Reading and Writing strings in Python data groups

Source: Internet
Author: User

If you are puzzled by the computer language such as Python Data grouping, or want to know the practical application solutions of Python Data grouping, you can browse our article, I hope our article will be helpful to you. The following is a detailed description of the article.

The modules described in the previous section can be used to read and write strings in files. However, sometimes other types of data need to be transmitted. Such as list, tuple, dictionary, and other objects. You can use Pickling in Python Data grouping. You can use the "pickle" module in the Python standard library to group data. Next, we will group a list containing strings and numbers:

 
 
  1. view plaincopy to clipboardprint?  
  2. import pickle   
  3.  
  4. fileHandle = open ( 'pickleFile.txt', 'w' )   
  5. testList = [ 'This', 2, 'is', 1, 'a', 0, 'test.' ]   
  6. pickle.dump ( testList, fileHandle )   
  7. fileHandle.close()   
  8.  
  9. import pickle  
  10.  
  11. fileHandle = open ( 'pickleFile.txt', 'w' )  
  12. testList = [ 'This', 2, 'is', 1, 'a', 0, 'test.' ]  
  13. pickle.dump ( testList, fileHandle )  
  14. fileHandle.close()  

Splitting groups is equally difficult:

 
 
  1. view plaincopy to clipboardprint?  
  2. import pickle   
  3.  
  4. fileHandle = open ( 'pickleFile.txt' )   
  5. testList = pickle.load ( fileHandle )   
  6. fileHandle.close()   
  7.  
  8. import pickle  
  9.  
  10. fileHandle = open ( 'pickleFile.txt' )  
  11. testList = pickle.load ( fileHandle )  
  12. fileHandle.close()  
  13.  

Now, try to store more complex data in Python Data grouping:

 
 
  1. view plaincopy to clipboardprint?  
  2. import pickle   
  3.  
  4. fileHandle = open ( 'pickleFile.txt', 'w' )   
  5. testList = [ 123, { 'Calories' : 190 }, 'Mr. Anderson',
     [ 1, 2, 7 ] ]   
  6. pickle.dump ( testList, fileHandle )   
  7. fileHandle.close()   
  8.  
  9. import pickle  
  10.  
  11. fileHandle = open ( 'pickleFile.txt', 'w' )  
  12. testList = [ 123, { 'Calories' : 190 }, 'Mr. Anderson', 

    [ 1, 2, 7 ] ]  
  13. pickle.dump ( testList, fileHandle )  
  14. fileHandle.close()view plaincopy to clipboardprint?  
  15. import pickle   
  16.  
  17. fileHandle = open ( 'pickleFile.txt' )   
  18. testList = pickle.load ( fileHandle )   
  19. fileHandle.close()   
  20.  
  21. import pickle  
  22.  
  23. fileHandle = open ( 'pickleFile.txt' )  
  24. testList = pickle.load ( fileHandle )  
  25. fileHandle.close()   
  26.  

As mentioned above, the "pickle" module grouping using Python Data grouping is really easy.

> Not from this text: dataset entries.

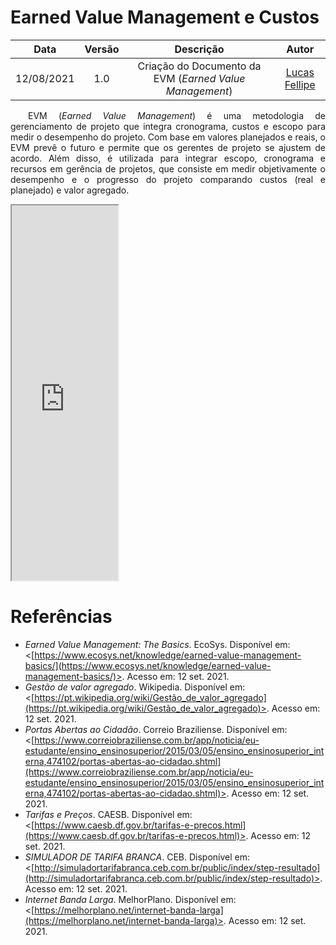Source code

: # Earned Value Management e Custos

|    Data    | Versão |                Descrição                |                     Autor                     |
| :--------: | :----: | :-------------------------------------: | :-------------------------------------------: |
| 12/08/2021 |  1.0   | Criação do Documento da EVM (*Earned Value Management*) | [Lucas Fellipe](https://github.com/lucasfcm9) |

<p align="justify"> &emsp;&emsp;EVM (<i>Earned Value Management</i>) é uma metodologia de gerenciamento de projeto que integra cronograma, custos e escopo para medir o desempenho do projeto. Com base em valores planejados e reais, o EVM prevê o futuro e permite que os gerentes de projeto se ajustem de acordo. Além disso, é utilizada para integrar escopo, cronograma e recursos em gerência de projetos, que consiste em medir objetivamente o desempenho e o progresso do projeto comparando custos (real e planejado) e valor agregado.</p>

<iframe src="https://docs.google.com/spreadsheets/d/e/2PACX-1vQljXHHEmGEUhmsjqomcI8HY1lyCtpO5_MnZIpcOIrsWqxX4rn4B5sRiowlb9z4k7JfQlD6eUvivD0B/pubhtml" width="170px" height="600px"></iframe>

# Referências
- *Earned Value Management: The Basics*. EcoSys. Disponível em: <[https://www.ecosys.net/knowledge/earned-value-management-basics/](https://www.ecosys.net/knowledge/earned-value-management-basics/)>. Acesso em: 12 set. 2021.
- *Gestão de valor agregado*. Wikipedia. Disponível em: <[https://pt.wikipedia.org/wiki/Gestão_de_valor_agregado](https://pt.wikipedia.org/wiki/Gestão_de_valor_agregado)>. Acesso em: 12 set. 2021.
- *Portas Abertas ao Cidadão*. Correio Braziliense. Disponível em: <[https://www.correiobraziliense.com.br/app/noticia/eu-estudante/ensino_ensinosuperior/2015/03/05/ensino_ensinosuperior_interna,474102/portas-abertas-ao-cidadao.shtml](https://www.correiobraziliense.com.br/app/noticia/eu-estudante/ensino_ensinosuperior/2015/03/05/ensino_ensinosuperior_interna,474102/portas-abertas-ao-cidadao.shtml)>. Acesso em: 12 set. 2021.
- *Tarifas e Preços*. CAESB. Disponível em: <[https://www.caesb.df.gov.br/tarifas-e-precos.html](https://www.caesb.df.gov.br/tarifas-e-precos.html)>. Acesso em: 12 set. 2021.
- *SIMULADOR DE TARIFA BRANCA*. CEB. Disponível em: <[http://simuladortarifabranca.ceb.com.br/public/index/step-resultado](http://simuladortarifabranca.ceb.com.br/public/index/step-resultado)>. Acesso em: 12 set. 2021.
- *Internet Banda Larga*. MelhorPlano. Disponível em: <[https://melhorplano.net/internet-banda-larga](https://melhorplano.net/internet-banda-larga)>. Acesso em: 12 set. 2021.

Many objects can be stored in files. If possible, "cPickle" is also competent for the job. It is the same as the "pickle" module, but the speed is faster:

 
 
  1. view plaincopy to clipboardprint?  
  2. import cPickle   
  3.  
  4. fileHandle = open ( 'pickleFile.txt', 'w' )   
  5. cPickle.dump ( 1776, fileHandle )   
  6. fileHandle.close()   

The above section describes the actual application of Python Data grouping.
 

Related Article

Contact Us

The content source of this page is from Internet, which doesn't represent Alibaba Cloud's opinion; products and services mentioned on that page don't have any relationship with Alibaba Cloud. If the content of the page makes you feel confusing, please write us an email, we will handle the problem within 5 days after receiving your email.

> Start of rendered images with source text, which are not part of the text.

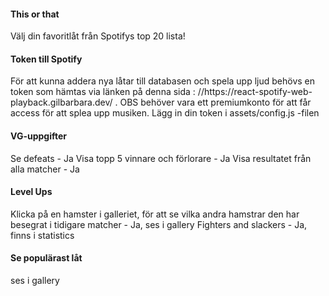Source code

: <h4> This or that </h4>
Välj din favoritlåt från Spotifys top 20 lista!

<h4>Token till Spotify</h4>
För att kunna addera nya låtar till databasen och spela upp ljud behövs en token som hämtas via länken på denna sida : //https://react-spotify-web-playback.gilbarbara.dev/ . OBS behöver vara ett premiumkonto för att får access för att splea upp musiken.
Lägg in din token i assets/config.js -filen

<h4>VG-uppgifter </h4>
Se defeats - Ja
Visa topp 5 vinnare och förlorare - Ja
Visa resultatet från alla matcher - Ja

<h4>Level Ups</h4>
Klicka på en hamster i galleriet, för att se vilka andra hamstrar den har besegrat i tidigare matcher - Ja, ses i gallery
Fighters and slackers - Ja, finns i statistics

<h4>Se populärast låt</h4> 
ses i gallery
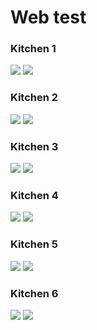 # Web test

<h3>Kitchen 1</h3>
<div class="juxtapose">
    <img src="kt1b.jpg" />
    <img src="kt1a.jpg" />
</div>
<h3>Kitchen 2</h3>
<div class="juxtapose">
    <img src="kt2b.jpg" />
    <img src="kt2a.jpg" />
</div>
<h3>Kitchen 3</h3>
<div class="juxtapose">
    <img src="kt3b.jpg" />
    <img src="kt3a.jpg" />
</div>
<h3>Kitchen 4</h3>
<div class="juxtapose">
    <img src="kt4b.jpg" />
    <img src="kt4a.jpg" />
</div>
<h3>Kitchen 5</h3>
<div class="juxtapose">
    <img src="kt5b.jpg" />
    <img src="kt5a.jpg" />
</div>
<h3>Kitchen 6</h3>
<div class="juxtapose">
    <img src="kt6b.jpg" />
    <img src="kt6a.jpg" />
</div>

<script src="https://cdn.knightlab.com/libs/juxtapose/latest/js/juxtapose.min.js"></script>

<link rel="stylesheet" href="style.css">

<link rel="stylesheet" href="https://cdn.knightlab.com/libs/juxtapose/latest/css/juxtapose.css">
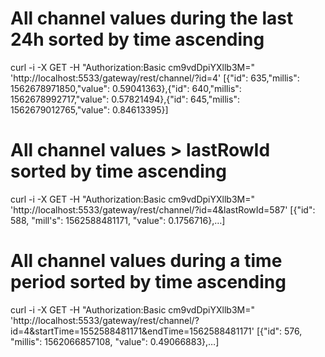 # All channel values during the last 24h sorted by time ascending
curl -i -X GET -H "Authorization:Basic cm9vdDpiYXllb3M=" 'http://localhost:5533/gateway/rest/channel/?id=4'
[{"id": 635,"millis": 1562678971850,"value": 0.59041363},{"id": 640,"millis": 1562678992717,"value": 0.57821494},{"id": 645,"millis": 1562679012765,"value": 0.84613395}]

# All channel values > lastRowId sorted by time ascending
curl -i -X GET -H "Authorization:Basic cm9vdDpiYXllb3M=" 'http://localhost:5533/gateway/rest/channel/?id=4&lastRowId=587'
[{"id": 588, "mill's": 1562588481171, "value": 0.1756716},…]

# All channel values during a time period sorted by time ascending
curl -i -X GET -H "Authorization:Basic cm9vdDpiYXllb3M=" 'http://localhost:5533/gateway/rest/channel/?id=4&startTime=1552588481171&endTime=1562588481171'
[{"id": 576, "millis": 1562066857108, "value": 0.49066883},…]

If you find any instances of plagiarism from the community, please send an email to: info-contact@alibabacloud.com and provide relevant evidence. A staff member will contact you within 5 working days.

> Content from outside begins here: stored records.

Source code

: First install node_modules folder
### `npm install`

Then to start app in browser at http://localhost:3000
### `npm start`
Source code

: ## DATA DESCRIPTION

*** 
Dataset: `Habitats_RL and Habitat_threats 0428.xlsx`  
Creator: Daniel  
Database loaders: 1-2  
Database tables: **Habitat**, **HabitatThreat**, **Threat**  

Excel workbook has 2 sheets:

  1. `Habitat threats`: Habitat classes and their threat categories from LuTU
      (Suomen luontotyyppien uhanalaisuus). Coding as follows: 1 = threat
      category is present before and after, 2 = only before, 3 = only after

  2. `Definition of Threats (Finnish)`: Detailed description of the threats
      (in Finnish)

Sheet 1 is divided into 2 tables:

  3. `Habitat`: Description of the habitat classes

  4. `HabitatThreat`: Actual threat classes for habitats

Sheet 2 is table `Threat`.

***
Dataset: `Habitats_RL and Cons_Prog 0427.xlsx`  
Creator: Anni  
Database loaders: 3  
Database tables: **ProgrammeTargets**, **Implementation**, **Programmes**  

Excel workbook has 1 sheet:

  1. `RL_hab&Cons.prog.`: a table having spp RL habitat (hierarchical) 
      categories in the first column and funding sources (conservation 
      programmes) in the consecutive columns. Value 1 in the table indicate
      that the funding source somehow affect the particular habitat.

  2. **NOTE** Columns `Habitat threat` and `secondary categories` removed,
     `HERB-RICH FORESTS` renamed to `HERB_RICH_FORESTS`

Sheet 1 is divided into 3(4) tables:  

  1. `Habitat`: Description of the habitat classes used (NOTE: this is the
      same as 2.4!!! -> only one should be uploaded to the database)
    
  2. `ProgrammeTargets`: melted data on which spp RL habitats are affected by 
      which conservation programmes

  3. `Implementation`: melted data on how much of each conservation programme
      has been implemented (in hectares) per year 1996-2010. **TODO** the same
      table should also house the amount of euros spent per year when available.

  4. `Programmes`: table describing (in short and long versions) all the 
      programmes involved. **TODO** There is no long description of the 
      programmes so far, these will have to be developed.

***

A Free Trial That Lets You Build Big!

Start building with 50+ products and up to 12 months usage for Elastic Compute Service

  • Sales Support

    1 on 1 presale consultation

  • After-Sales Support

    24/7 Technical Support 6 Free Tickets per Quarter Faster Response

  • Alibaba Cloud offers highly flexible support services tailored to meet your exact needs.